-- To do --
Please repeat the lines below, exactly and only, from the one that holds "- 50,000 запросов/месяц" through the one that holds "### Health Check".

-- Stored items from a collection --
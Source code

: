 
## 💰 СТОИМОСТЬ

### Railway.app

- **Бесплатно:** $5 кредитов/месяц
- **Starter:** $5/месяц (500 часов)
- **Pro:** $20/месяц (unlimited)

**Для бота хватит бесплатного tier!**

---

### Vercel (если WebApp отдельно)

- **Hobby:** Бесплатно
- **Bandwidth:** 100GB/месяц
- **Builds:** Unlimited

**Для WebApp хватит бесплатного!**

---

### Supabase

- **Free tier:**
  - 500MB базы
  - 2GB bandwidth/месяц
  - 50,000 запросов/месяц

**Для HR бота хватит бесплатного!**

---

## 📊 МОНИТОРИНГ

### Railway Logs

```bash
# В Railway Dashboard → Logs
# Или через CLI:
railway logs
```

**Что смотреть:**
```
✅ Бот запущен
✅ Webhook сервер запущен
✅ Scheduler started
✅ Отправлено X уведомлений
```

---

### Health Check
==
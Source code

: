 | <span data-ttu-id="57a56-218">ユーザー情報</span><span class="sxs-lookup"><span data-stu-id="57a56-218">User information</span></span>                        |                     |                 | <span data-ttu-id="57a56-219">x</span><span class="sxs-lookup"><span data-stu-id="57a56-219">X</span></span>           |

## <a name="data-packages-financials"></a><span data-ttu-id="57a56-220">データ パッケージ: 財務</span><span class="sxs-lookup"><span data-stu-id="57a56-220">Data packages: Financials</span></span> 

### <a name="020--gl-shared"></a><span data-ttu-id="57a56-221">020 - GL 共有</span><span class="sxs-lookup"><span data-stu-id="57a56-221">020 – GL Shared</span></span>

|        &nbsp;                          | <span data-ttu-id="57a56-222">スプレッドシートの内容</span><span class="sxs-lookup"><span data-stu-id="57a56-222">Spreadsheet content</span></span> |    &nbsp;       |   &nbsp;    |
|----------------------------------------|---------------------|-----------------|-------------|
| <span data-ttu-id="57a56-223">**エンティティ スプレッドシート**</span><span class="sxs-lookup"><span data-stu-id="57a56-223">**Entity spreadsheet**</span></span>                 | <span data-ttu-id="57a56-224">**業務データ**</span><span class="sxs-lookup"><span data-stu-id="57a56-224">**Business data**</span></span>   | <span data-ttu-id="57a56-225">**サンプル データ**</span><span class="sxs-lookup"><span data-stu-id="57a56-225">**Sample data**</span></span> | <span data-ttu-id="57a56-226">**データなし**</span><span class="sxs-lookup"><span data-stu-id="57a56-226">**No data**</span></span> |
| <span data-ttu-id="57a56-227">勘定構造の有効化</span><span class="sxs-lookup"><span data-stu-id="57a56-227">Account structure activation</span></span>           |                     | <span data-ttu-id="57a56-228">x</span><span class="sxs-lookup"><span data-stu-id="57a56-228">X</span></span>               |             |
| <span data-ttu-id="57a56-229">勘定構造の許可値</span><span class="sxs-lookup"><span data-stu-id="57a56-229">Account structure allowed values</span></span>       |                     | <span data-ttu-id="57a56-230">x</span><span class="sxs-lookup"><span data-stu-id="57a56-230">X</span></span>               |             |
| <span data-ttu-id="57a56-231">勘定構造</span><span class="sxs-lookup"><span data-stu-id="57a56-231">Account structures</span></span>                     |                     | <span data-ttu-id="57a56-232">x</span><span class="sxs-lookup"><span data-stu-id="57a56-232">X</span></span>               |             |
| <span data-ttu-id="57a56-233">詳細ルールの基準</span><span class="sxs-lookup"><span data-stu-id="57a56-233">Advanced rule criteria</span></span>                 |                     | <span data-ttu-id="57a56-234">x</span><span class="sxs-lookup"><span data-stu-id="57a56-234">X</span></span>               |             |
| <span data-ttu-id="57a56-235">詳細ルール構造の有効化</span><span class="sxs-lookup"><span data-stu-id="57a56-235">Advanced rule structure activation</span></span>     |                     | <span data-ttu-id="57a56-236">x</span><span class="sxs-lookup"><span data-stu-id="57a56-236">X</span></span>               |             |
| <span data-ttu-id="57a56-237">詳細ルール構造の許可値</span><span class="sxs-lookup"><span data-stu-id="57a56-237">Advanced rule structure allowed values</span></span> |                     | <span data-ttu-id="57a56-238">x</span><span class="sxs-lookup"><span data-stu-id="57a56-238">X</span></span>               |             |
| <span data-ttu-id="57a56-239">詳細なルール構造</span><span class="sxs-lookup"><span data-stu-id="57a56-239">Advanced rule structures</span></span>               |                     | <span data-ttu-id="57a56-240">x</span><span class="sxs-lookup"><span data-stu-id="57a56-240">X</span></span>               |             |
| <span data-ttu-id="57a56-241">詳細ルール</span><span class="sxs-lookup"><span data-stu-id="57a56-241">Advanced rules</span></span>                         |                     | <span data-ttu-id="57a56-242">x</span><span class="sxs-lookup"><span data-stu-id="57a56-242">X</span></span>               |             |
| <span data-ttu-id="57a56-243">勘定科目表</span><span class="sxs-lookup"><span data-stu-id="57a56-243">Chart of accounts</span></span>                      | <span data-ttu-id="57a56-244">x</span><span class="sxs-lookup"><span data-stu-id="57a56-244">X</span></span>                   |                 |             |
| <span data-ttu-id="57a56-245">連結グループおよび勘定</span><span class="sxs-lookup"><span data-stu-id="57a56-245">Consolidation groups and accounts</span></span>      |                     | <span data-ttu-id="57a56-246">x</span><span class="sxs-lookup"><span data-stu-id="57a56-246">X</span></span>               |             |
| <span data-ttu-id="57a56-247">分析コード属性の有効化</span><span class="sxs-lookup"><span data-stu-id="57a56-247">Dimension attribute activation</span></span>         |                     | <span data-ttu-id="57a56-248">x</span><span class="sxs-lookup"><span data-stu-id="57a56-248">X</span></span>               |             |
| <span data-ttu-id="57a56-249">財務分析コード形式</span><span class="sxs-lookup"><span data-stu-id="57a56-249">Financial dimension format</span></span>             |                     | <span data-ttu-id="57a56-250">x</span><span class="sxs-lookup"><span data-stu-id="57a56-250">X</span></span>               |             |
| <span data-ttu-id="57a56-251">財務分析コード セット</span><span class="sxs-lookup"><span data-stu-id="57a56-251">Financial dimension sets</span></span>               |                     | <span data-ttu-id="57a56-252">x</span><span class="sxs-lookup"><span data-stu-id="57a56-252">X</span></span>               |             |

-- Exercise solution --
  - 50,000 запросов/месяц

**Для HR бота хватит бесплатного!**

---

## 📊 МОНИТОРИНГ

### Railway Logs

```bash
# В Railway Dashboard → Logs
# Или через CLI:
railway logs
```

**Что смотреть:**
```
✅ Бот запущен
✅ Webhook сервер запущен
✅ Scheduler started
✅ Отправлено X уведомлений
```

---

### Health Check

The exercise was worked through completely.